All that remains of a dead rose is its name; but the sights and smells of history, where we can still find them, need to be treasured.
Today, the medieval city of Khalifatabad (modern Bagerhat) is home to the remains of hundreds of historic buildings, some of which have been standing for around 600 years.
Khanjahan was the founder of the city which arose from the Sundarbans edge and who earned the status of a sufi pir (saint) in his lifetime. The Archaeology Department recently resumed excavating a piece of land in Sundarghona of Bagerhat Sadar upazila – a Unesco World Heritage site popularly known as Khanjahan's homestead.
The city he created was abandoned in later years. Khanjahan's homestead also lied in negligence for a long time, with a great amount of wear and deterioration.

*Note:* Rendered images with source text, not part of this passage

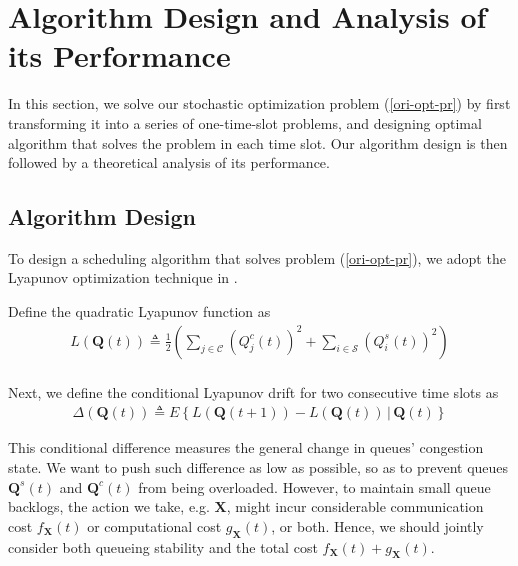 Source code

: \documentclass[10pt,journal,compsoc]{IEEEtran}
\begin{document}
	
\section{Algorithm Design and Analysis of its Performance} 

In this section, we solve our stochastic optimization problem (\ref{ori-opt-pr}) by first transforming it into a series of one-time-slot problems, and designing optimal algorithm that solves the problem in each time slot. Our algorithm design is then followed by a theoretical analysis of its performance.

\subsection{Algorithm Design}

To design a scheduling algorithm that solves problem (\ref{ori-opt-pr}), we adopt the Lyapunov optimization technique in \cite{neely2010stochastic}.

Define the quadratic Lyapunov function as
\begin{equation}\label{lyqueue}
	\begin{array}{cl}
		\displaystyle L(\mathbf{Q}(t)) \triangleq \frac{1}{2} \left( \sum_{j \in \mathcal{C}} \left(Q^c_j(t)\right)^2 + \sum_{i \in \mathcal{S}} \left(Q^s_i(t)\right)^2 \right) \\
	\end{array}
\end{equation}

Next, we define the conditional Lyapunov drift for two consecutive time slots as
\begin{equation}\label{cond-drift}
	\begin{array}{c}
		\Delta\left( \mathbf{Q}(t) \right) \triangleq E\left\{ L(\mathbf{Q}(t+1)) - L(\mathbf{Q}(t))\,|\,\mathbf{Q}(t)\right\}
	\end{array}
\end{equation}

This conditional difference measures the general change in queues' congestion state. We want to push such difference as low as possible, so as to prevent queues $\mathbf{Q}^s(t)$ and $\mathbf{Q}^c(t)$ from being overloaded. However, to maintain small queue backlogs, the action we take, e.g. $\mathbf{X}$, might incur considerable communication cost $f_{\mathbf{X}}(t)$ or computational cost $g_{\mathbf{X}}(t)$, or both. Hence, we should jointly consider both queueing stability and the total cost $f_{\mathbf{X}}(t) + g_{\mathbf{X}}(t)$.
\end{document}
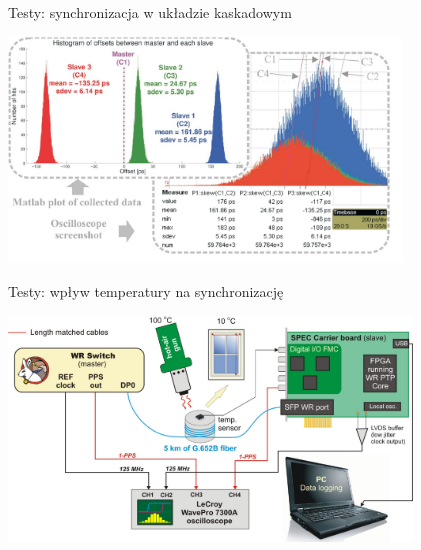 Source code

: \documentclass[compress,red]{beamer}
\begin{document}
\begin{frame}{Testy: synchronizacja w układzie kaskadowym}

    \begin{center}
    \includegraphics[height=6.0cm]{measurements/measResults-new.pdf}
    \end{center}


\end{frame}
\begin{frame}{Testy: wpływ temperatury na synchronizację}

    \begin{center}
    \includegraphics[height=6.0cm]{measurements/meas_system_wrcore.pdf}
    \end{center}

\end{frame}
\end{document}
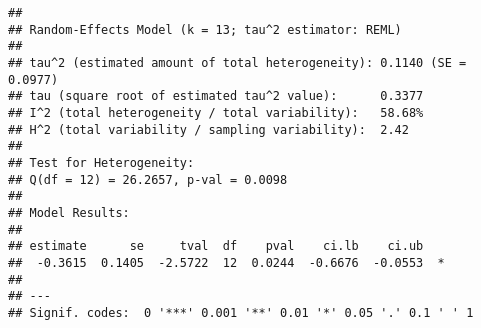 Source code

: \documentclass[
]{article}
\newenvironment{Shaded}{\begin{snugshade}}{\end{snugshade}}
\newcommand{\DecValTok}[1]{\textcolor[rgb]{0.00,0.00,0.81}{#1}}
\newcommand{\DocumentationTok}[1]{\textcolor[rgb]{0.56,0.35,0.01}{\textbf{\textit{#1}}}}
\newcommand{\FunctionTok}[1]{\textcolor[rgb]{0.13,0.29,0.53}{\textbf{#1}}}
\newcommand{\NormalTok}[1]{#1}
\newcommand{\SpecialCharTok}[1]{\textcolor[rgb]{0.81,0.36,0.00}{\textbf{#1}}}
\newcommand{\StringTok}[1]{\textcolor[rgb]{0.31,0.60,0.02}{#1}}
\begin{document}
\begin{verbatim}
## 
## Random-Effects Model (k = 13; tau^2 estimator: REML)
## 
## tau^2 (estimated amount of total heterogeneity): 0.1140 (SE = 0.0977)
## tau (square root of estimated tau^2 value):      0.3377
## I^2 (total heterogeneity / total variability):   58.68%
## H^2 (total variability / sampling variability):  2.42
## 
## Test for Heterogeneity:
## Q(df = 12) = 26.2657, p-val = 0.0098
## 
## Model Results:
## 
## estimate      se     tval  df    pval    ci.lb    ci.ub    
##  -0.3615  0.1405  -2.5722  12  0.0244  -0.6676  -0.0553  * 
## 
## ---
## Signif. codes:  0 '***' 0.001 '**' 0.01 '*' 0.05 '.' 0.1 ' ' 1
\end{verbatim}

\begin{Shaded}
\end{Shaded}
\end{document}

Although Unesco has recognised the mosque city of Bagerhat as a world heritage site, not many know about the initial settlements here, and how Khanjahan shaped its history.
The excavation will go deep into the layout of his homestead, its architectural style, structure, and chronological order.
According to the archaeology department, Unesco declared 17 sites, including the historic Shat Gambuj Mosque (60 dome mosque), as world heritage sites in 1985. The homestead of Khanjahan is one of them. The place is just 400 metres away from the iconic mosque.
Khanjahan built bridges, roads, mosques and other public buildings within an astonishingly short time. However, only two surviving monuments – his tomb and the Shat Gambuj Mosque –now bear the signs of his time.
The government acquired around 10 acres of land in 1997 to excavate Khanjahan's homestead.